General information
- Status: Completed
- Location: Colombo, Sri Lanka, 24 Staple Street, Colombo 00200, Sri Lanka, Colombo, Sri Lanka
- Coordinates: 6°55′08″N 79°51′16″E﻿ / ﻿6.9189°N 79.8544°E
- Construction started: 2016; 10 years ago
- Opened: 2022; 4 years ago

Technical details
- Floor count: 50
- Floor area: 1,500,000 sq ft (140,000 m^{2})

Design and construction
- Architect: P&T Group Singapore

Website
- www.capitoltwinpeaks.com

= Capitol TwinPeaks =

Building in Colombo, Sri Lanka

Capitol TwinPeaks is a 50-storey twin-tower mixed residential building in the Central Business District of Colombo, Sri Lanka. Its towers are connected by South Asia's highest sky bridge, and is adjacent to Beira Lake.
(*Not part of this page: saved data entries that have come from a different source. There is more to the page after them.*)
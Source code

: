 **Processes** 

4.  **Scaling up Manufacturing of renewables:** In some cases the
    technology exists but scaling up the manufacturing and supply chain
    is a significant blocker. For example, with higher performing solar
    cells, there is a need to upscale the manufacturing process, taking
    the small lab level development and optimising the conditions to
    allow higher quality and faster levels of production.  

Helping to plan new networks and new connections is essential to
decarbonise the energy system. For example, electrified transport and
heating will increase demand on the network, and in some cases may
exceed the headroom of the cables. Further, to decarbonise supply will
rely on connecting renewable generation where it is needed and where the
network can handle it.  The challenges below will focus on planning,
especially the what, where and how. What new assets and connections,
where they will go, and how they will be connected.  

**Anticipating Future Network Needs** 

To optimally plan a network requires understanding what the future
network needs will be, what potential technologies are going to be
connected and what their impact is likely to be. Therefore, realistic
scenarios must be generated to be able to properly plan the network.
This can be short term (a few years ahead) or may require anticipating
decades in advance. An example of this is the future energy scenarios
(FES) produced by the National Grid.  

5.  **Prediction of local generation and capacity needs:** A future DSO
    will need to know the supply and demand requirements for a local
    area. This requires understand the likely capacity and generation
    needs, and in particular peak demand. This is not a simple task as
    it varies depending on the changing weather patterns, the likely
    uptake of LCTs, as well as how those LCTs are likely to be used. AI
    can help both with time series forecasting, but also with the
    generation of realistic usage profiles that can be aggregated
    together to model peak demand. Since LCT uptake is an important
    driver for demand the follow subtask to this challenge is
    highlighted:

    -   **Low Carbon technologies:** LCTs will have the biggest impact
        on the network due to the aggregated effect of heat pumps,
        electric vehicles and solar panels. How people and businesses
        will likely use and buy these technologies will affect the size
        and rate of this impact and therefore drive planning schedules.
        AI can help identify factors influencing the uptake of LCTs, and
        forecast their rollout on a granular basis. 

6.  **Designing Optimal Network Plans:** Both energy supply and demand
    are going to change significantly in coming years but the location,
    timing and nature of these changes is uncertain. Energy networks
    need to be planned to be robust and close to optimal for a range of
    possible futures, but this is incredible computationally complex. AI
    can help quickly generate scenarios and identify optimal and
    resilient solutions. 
The building comprises over 400 apartments in two towers, and includes a fitness center, dining options, and outdoor recreational spaces.

The P&T Group Singapore and Sanken jointly developed Capitol TwinPeaks. It falls under the oversight of the Sanken Group, Sanken Construction as the contractor and Capitol Developers as the developer.

Capitol TwinPeaks received accolades at the Luxury Lifestyle Awards 2020, for architectural innovation and contribution to the real estate sector. It was also awarded the Green Certification by the Green Building Council of Sri Lanka (GBCSL).